The UK’s culture and media department will stop using X because the site “now favours abuse and misinformation over meaningful debate”, Lisa Nandy has announced.
The culture secretary’s department is the UK’s second to quit the Elon Musk-owned platform over increasing concerns about the way it highlights and prioritises often inaccurate far-right and racist content and is used to incite violence and division.
Two weeks ago the Guardian revealed that Richard Hermer, the attorney general for England and Wales, had told his office to no longer post on X, a decision prompted in part by the platform’s role in stoking disorder in Southampton and Belfast earlier in June.
In a statement on her own X account, Nandy said: “I’ve decided to leave this platform and my department will too. A platform originally designed for free speech and expression now favours abuse and misinformation over meaningful debate.
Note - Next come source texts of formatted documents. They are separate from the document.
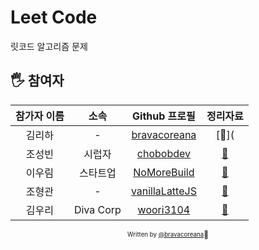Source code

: # Leet Code
릿코드 알고리즘 문제

## 🖐 참여자

| 참가자 이름 |   소속    |                  Github 프로필                  |              정리자료              |
| :---------: | :-------: | :---------------------------------------------: | :--------------------------------: |
|   김리하    |     -     | [bravacoreana](https://github.com/bravacoreana) |  [:link:](
|   조성빈    | 시럽자  |    [chobobdev](https://github.com/chobobdev)    |   [:link:](chobobdev/README.md)    |
|   이우림    | 스타트업  |  [NoMoreBuild](https://github.com/NoMoreBuild)  |  [:link:](nomorebuild/README.md)   |
|   조형관    |     -     |  [vanillaLatteJS](https://github.com/devgony)   | [:link:](vanillaLatteJS/README.md) |
|   김우리    | Diva Corp |   [woori3104](https://github.com/woori3104)   |   [:link:](woori3104/README.md)   |
<div align="center">

<sub><sup>Written by <a href="https://github.com/hexdrinker">@bravacoreana</a></sup></sub><small>🍔</small>

</div>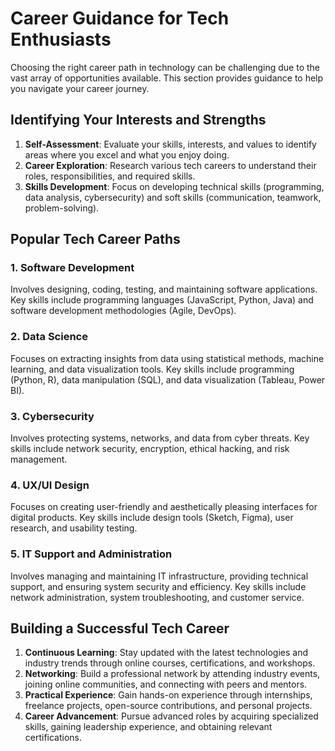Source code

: # Career Guidance for Tech Enthusiasts

Choosing the right career path in technology can be challenging due to the vast array of opportunities available. This section provides guidance to help you navigate your career journey.

## Identifying Your Interests and Strengths

1. **Self-Assessment**: Evaluate your skills, interests, and values to identify areas where you excel and what you enjoy doing.
2. **Career Exploration**: Research various tech careers to understand their roles, responsibilities, and required skills.
3. **Skills Development**: Focus on developing technical skills (programming, data analysis, cybersecurity) and soft skills (communication, teamwork, problem-solving).

## Popular Tech Career Paths

### 1. Software Development
Involves designing, coding, testing, and maintaining software applications. Key skills include programming languages (JavaScript, Python, Java) and software development methodologies (Agile, DevOps).

### 2. Data Science
Focuses on extracting insights from data using statistical methods, machine learning, and data visualization tools. Key skills include programming (Python, R), data manipulation (SQL), and data visualization (Tableau, Power BI).

### 3. Cybersecurity
Involves protecting systems, networks, and data from cyber threats. Key skills include network security, encryption, ethical hacking, and risk management.

### 4. UX/UI Design
Focuses on creating user-friendly and aesthetically pleasing interfaces for digital products. Key skills include design tools (Sketch, Figma), user research, and usability testing.

### 5. IT Support and Administration
Involves managing and maintaining IT infrastructure, providing technical support, and ensuring system security and efficiency. Key skills include network administration, system troubleshooting, and customer service.

## Building a Successful Tech Career

1. **Continuous Learning**: Stay updated with the latest technologies and industry trends through online courses, certifications, and workshops.
2. **Networking**: Build a professional network by attending industry events, joining online communities, and connecting with peers and mentors.
3. **Practical Experience**: Gain hands-on experience through internships, freelance projects, open-source contributions, and personal projects.
4. **Career Advancement**: Pursue advanced roles by acquiring specialized skills, gaining leadership experience, and obtaining relevant certifications.
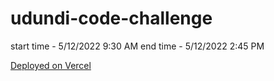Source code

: 
# udundi-code-challenge

start time - 5/12/2022 9:30 AM
end time - 5/12/2022 2:45 PM

[Deployed on Vercel](https://udundi-code-challenge.vercel.app/)
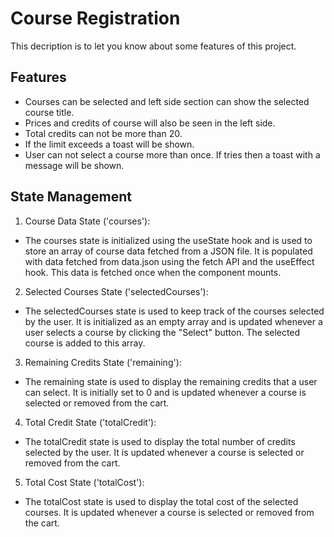 
# Course Registration

This decription is to let you know about some features of this project.



## Features
- Courses can be selected and left side section can show the selected course title.
- Prices and credits of course will also be seen in the left side.
- Total credits can not be more than 20.
- If the limit exceeds a toast will be shown.
- User can not select a course more than once. If tries then a toast with a message will be shown.
## State Management

1. Course Data State ('courses'):

- The courses state is initialized using the useState hook and is used to store an array of course data fetched from a JSON file. It is populated with data fetched from data.json using the fetch API and the useEffect hook. This data is fetched once when the component mounts.
2. Selected Courses State ('selectedCourses'):

- The selectedCourses state is used to keep track of the courses selected by the user. It is initialized as an empty array and is updated whenever a user selects a course by clicking the "Select" button. The selected course is added to this array.
3. Remaining Credits State ('remaining'):

- The remaining state is used to display the remaining credits that a user can select. It is initially set to 0 and is updated whenever a course is selected or removed from the cart.
4. Total Credit State ('totalCredit'):

- The totalCredit state is used to display the total number of credits selected by the user. It is updated whenever a course is selected or removed from the cart.
5. Total Cost State ('totalCost'):

- The totalCost state is used to display the total cost of the selected courses. It is updated whenever a course is selected or removed from the cart.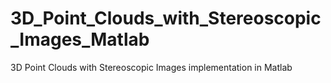 # 3D_Point_Clouds_with_Stereoscopic_Images_Matlab
3D Point Clouds with Stereoscopic Images implementation in Matlab
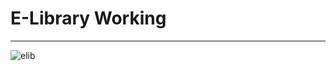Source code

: <h1> E-Library Working</h1>
<hr>

![elib](https://user-images.githubusercontent.com/51125645/86350946-15287f00-bc81-11ea-840b-6cdcc1e62d3f.gif)

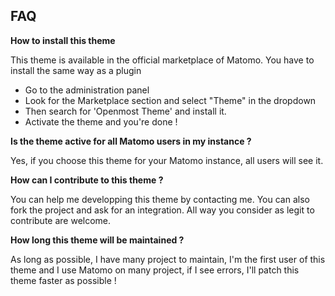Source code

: ## FAQ

__How to install this theme__

This theme is available in the official marketplace of Matomo. You have to install the same way as a plugin

- Go to the administration panel
- Look for the Marketplace section and select "Theme" in the dropdown
- Then search for 'Openmost Theme' and install it.
- Activate the theme and you're done !

__Is the theme active for all Matomo users in my instance ?__

Yes, if you choose this theme for your Matomo instance, all users will see it.

__How can I contribute to this theme ?__

You can help me developping this theme by contacting me. You can also fork the project and ask for an integration. All way you consider as legit to contribute are welcome.

__How long this theme will be maintained ?__

As long as possible, I have many project to maintain, I'm the first user of this theme and I use Matomo on many project, if I see errors, I'll patch this theme faster as possible !


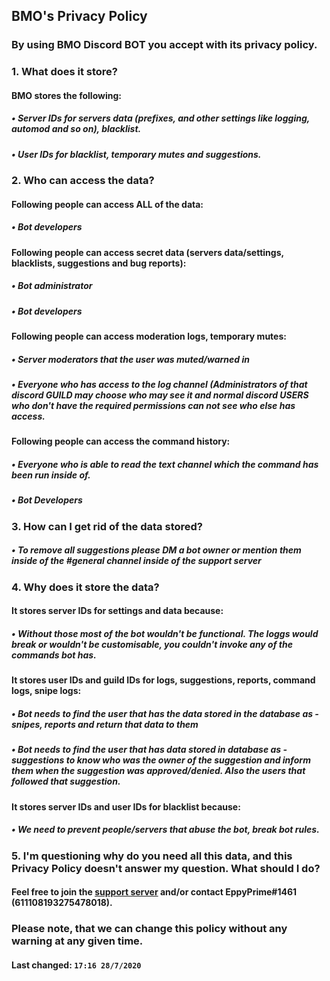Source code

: ## BMO's Privacy Policy

### By using BMO Discord BOT you accept with its privacy policy. 
### 1. What does it store?
#### BMO stores the following: 
##### • Server IDs for servers data (prefixes, and other settings like logging, automod and so on), blacklist.
##### • User IDs for blacklist, temporary mutes and suggestions.

### 2. Who can access the data?
#### Following people can access ALL of the data:
##### • Bot developers
#### Following people can access secret data (servers data/settings, blacklists, suggestions and bug reports):
##### • Bot administrator
##### • Bot developers
#### Following people can access moderation logs, temporary mutes:
##### • Server moderators that the user was muted/warned in
##### • Everyone who has access to the log channel (Administrators of that discord __GUILD__ may choose who may see it and normal discord __USERS__ who don't have the required permissions can not see who else has access.
#### Following people can access the command history:
##### • Everyone who is able to __read__ the text channel which the command has been run inside of.
##### • Bot Developers

### 3. How can I get rid of the data stored?
##### • To remove all suggestions please DM a bot owner or mention them inside of the __#general__ channel inside of the support server

### 4. Why does it store the data?
#### It stores server IDs for settings and data because:
##### • Without those most of the bot wouldn't be functional. The loggs would break or wouldn't be customisable, you couldn't invoke any of the commands bot has.
#### It stores user IDs and guild IDs for logs, suggestions, reports, __command logs__, snipe logs:
##### • Bot needs to find the user that has the data stored in the database as - snipes, reports and return that data to them
##### • Bot needs to find the user that has data stored in database as - suggestions to know who was the owner of the suggestion and inform them when the suggestion was approved/denied. Also the users that followed that suggestion.
#### It stores server IDs and user IDs for blacklist because:
##### • We need to prevent people/servers that abuse the bot, break bot rules.

### 5. I'm questioning why do you need all this data, and this Privacy Policy doesn't answer my question. What should I do?
#### Feel free to join the [support server](https://discord.gg/sbarzRb) and/or contact EppyPrime#1461 (611108193275478018).

### Please note, that we can change this policy without any warning at any given time.
#### **Last changed:** `17:16 28/7/2020`
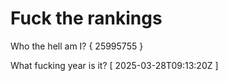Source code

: # Fuck the rankings

Who the hell am I?
{ 25995755 }

What fucking year is it?
[ 2025-03-28T09:13:20Z ]
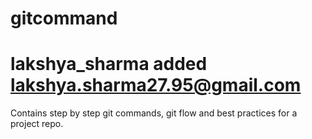 # gitcommand
# lakshya_sharma  added lakshya.sharma27.95@gmail.com
Contains step by step git commands, git flow and best practices for a project repo.
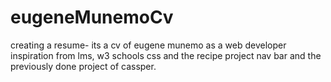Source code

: # eugeneMunemoCv
creating a  resume- its a cv of eugene munemo as a web developer
inspiration from lms,  w3 schools css and the recipe project nav bar
and the previously done project of cassper.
It isn’t healthy for our democracy or our communities and I don’t want to support it.”
People who wanted to interact with her via social media could do so via Instagram, Facebook and LinkedIn, Nandy added.
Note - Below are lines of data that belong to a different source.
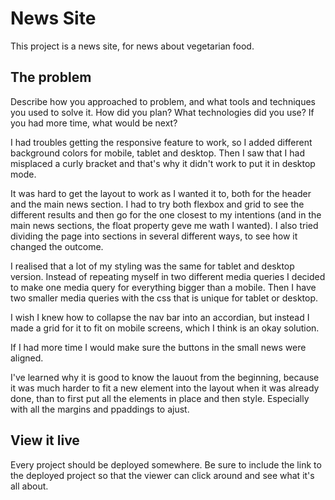 # News Site

This project is a news site, for news about vegetarian food.

## The problem

Describe how you approached to problem, and what tools and techniques you used to solve it. How did you plan? What technologies did you use? If you had more time, what would be next?

I had troubles getting the responsive feature to work, so I added different background colors for mobile, tablet and desktop. Then I saw that I had misplaced a curly bracket and that's why it didn't work to put it in desktop mode.

It was hard to get the layout to work as I wanted it to, both for the header and the main news section. I had to try both flexbox and grid to see the different results and then go for the one closest to my intentions (and in the main news sections, the float property geve me wath I wanted). I also tried dividing the page into sections in several different ways, to see how it changed the outcome.

I realised that a lot of my styling was the same for tablet and desktop version. Instead of repeating myself in two different media queries I decided to make one media query for everything bigger than a mobile. Then I have two smaller media queries with the css that is unique for tablet or desktop.

I wish I knew how to collapse the nav bar into an accordian, but instead I made a grid for it to fit on mobile screens, which I think is an okay solution.

If I had more time I would make sure the buttons in the small news were aligned.

I've learned why it is good to know the lauout from the beginning, because it was much harder to fit a new element into the layout when it was already done, than to first put all the elements in place and then style. Especially with all the margins and ppaddings to ajust.

## View it live

Every project should be deployed somewhere. Be sure to include the link to the deployed project so that the viewer can click around and see what it's all about.
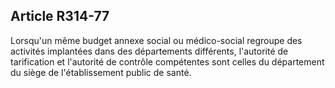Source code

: ## Article R314-77

Lorsqu'un même budget annexe social ou médico-social regroupe des activités implantées dans des
départements différents, l'autorité de tarification et l'autorité de contrôle compétentes sont celles du
département du siège de l'établissement public de santé.

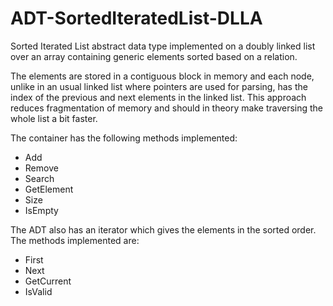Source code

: # ADT-SortedIteratedList-DLLA

  Sorted Iterated List abstract data type implemented on a doubly linked list over an array containing generic elements sorted based on a relation.
  
The elements are stored in a contiguous block in memory and each node, unlike in an usual linked list where pointers are used for parsing, has the
index of the previous and next elements in the linked list. This approach reduces fragmentation of memory and should in theory make traversing the whole 
list a bit faster.

The container has the following methods implemented:
  - Add
  - Remove
  - Search
  - GetElement
  - Size
  - IsEmpty

The ADT also has an iterator which gives the elements in the sorted order. The methods implemented are:
  - First
  - Next
  - GetCurrent
  - IsValid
Her decision is all the more significant given the DCMS is responsible for media regulation, even if enforcement against X has so far been left to Ofcom, the media watchdog.
It could also be a temporary measure for the department given that Andy Burnham will take over as prime minister within weeks, and a new culture secretary may take a different view.
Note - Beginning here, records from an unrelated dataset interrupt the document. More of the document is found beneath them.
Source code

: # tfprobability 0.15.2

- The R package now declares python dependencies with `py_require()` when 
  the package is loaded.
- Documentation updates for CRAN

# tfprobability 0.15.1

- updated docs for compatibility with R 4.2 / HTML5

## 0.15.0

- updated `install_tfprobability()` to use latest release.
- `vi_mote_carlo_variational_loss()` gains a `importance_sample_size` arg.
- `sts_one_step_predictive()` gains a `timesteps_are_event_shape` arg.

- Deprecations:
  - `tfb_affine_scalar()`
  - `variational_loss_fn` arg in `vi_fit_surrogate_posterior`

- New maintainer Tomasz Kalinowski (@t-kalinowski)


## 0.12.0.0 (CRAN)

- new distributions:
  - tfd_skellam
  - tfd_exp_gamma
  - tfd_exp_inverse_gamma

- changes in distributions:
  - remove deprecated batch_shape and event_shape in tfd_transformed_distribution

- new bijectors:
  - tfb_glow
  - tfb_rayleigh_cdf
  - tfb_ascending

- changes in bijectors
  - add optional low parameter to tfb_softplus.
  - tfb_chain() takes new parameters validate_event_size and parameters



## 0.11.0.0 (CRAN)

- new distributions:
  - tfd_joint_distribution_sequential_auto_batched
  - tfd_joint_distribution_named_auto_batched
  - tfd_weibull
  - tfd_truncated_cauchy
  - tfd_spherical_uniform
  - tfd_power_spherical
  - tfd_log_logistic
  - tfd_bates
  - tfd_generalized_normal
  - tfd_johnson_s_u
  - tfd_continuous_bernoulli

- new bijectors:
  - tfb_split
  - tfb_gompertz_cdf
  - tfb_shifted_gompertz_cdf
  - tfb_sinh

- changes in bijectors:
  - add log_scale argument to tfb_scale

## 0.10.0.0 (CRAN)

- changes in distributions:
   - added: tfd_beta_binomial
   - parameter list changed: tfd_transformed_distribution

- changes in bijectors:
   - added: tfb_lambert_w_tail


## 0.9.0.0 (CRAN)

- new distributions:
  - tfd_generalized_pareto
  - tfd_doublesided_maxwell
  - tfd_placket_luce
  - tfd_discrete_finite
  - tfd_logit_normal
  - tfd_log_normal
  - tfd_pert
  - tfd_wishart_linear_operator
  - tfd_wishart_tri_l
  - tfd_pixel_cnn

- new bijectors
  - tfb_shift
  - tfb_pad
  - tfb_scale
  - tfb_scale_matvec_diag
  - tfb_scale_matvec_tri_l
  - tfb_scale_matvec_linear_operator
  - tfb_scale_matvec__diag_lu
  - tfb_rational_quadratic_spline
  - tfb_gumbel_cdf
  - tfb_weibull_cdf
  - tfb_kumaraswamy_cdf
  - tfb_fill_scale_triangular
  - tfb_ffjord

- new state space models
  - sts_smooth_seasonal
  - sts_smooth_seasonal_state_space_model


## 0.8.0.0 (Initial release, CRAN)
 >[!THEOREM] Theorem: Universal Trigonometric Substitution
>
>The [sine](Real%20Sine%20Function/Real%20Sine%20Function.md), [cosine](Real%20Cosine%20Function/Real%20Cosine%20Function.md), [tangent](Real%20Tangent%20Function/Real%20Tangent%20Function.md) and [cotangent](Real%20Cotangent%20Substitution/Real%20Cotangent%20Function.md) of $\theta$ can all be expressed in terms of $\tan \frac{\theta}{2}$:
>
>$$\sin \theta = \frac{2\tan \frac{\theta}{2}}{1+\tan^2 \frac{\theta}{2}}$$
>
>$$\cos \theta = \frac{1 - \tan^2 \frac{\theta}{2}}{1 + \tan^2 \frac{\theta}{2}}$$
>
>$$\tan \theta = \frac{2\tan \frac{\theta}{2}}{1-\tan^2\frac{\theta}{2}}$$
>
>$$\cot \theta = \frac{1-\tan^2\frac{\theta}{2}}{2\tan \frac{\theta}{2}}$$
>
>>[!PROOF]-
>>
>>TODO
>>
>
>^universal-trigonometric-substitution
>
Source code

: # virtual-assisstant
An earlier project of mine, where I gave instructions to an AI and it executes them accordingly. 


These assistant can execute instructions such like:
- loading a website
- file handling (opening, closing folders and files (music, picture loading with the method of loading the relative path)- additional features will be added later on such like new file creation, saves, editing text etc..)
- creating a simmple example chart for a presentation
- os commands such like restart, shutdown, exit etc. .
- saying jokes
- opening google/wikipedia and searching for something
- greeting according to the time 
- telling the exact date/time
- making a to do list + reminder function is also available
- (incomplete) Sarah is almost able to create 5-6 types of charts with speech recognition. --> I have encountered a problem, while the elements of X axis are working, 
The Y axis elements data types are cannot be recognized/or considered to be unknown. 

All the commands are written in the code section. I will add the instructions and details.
But it is a symbolically important moment and a sign opinion is gradually moving from the view that ministers and their departments should remain on X to get their messaging across, despite the ubiquitous racism and far-right content and regular calls for the UK government to be deposed, a view often endorsed by Musk.
In September last year, Musk linked his desire for a “change of government” in the UK with violent uprising as he addressed a far-right march in London via video link.
Musk said: “This is a message to the reasonable centre, the people who ordinarily wouldn’t get involved in politics, who just want to live their lives. They don’t want that, they’re quiet, they just go about their business.
“My message is to them: if this continues, that violence is going to come to you, you will have no choice. You’re in a fundamental situation here. Whether you choose violence or not, violence is coming to you. You either fight back or you die, that’s the truth, I think.”
There was renewed focus on X amid widespread violence in Southampton from people who said they were protesting about Henry Nowak, who was handcuffed as he lay dying from a stab wound after his killer called police and falsely claimed to have been the victim of a racist assault.
Six days later, more violence erupted in Belfast when far-right activists called for demonstrations in response to a stabbing attack for which a 30-year-old refugee from Sudan was charged with attempted murder.
In both cases, far-right agitators, often endorsed by Musk, called for protests and a violent response to the initial incidents.
Earlier this year, Keir Starmer threatened X with being blocked in the UK if it did not take action over a mass of sexualised images of women and children produced by its Grok AI tool, with X subsequently acting.
But after the Belfast riots, No 10 said any action would be left to Ofcom, the media regulator.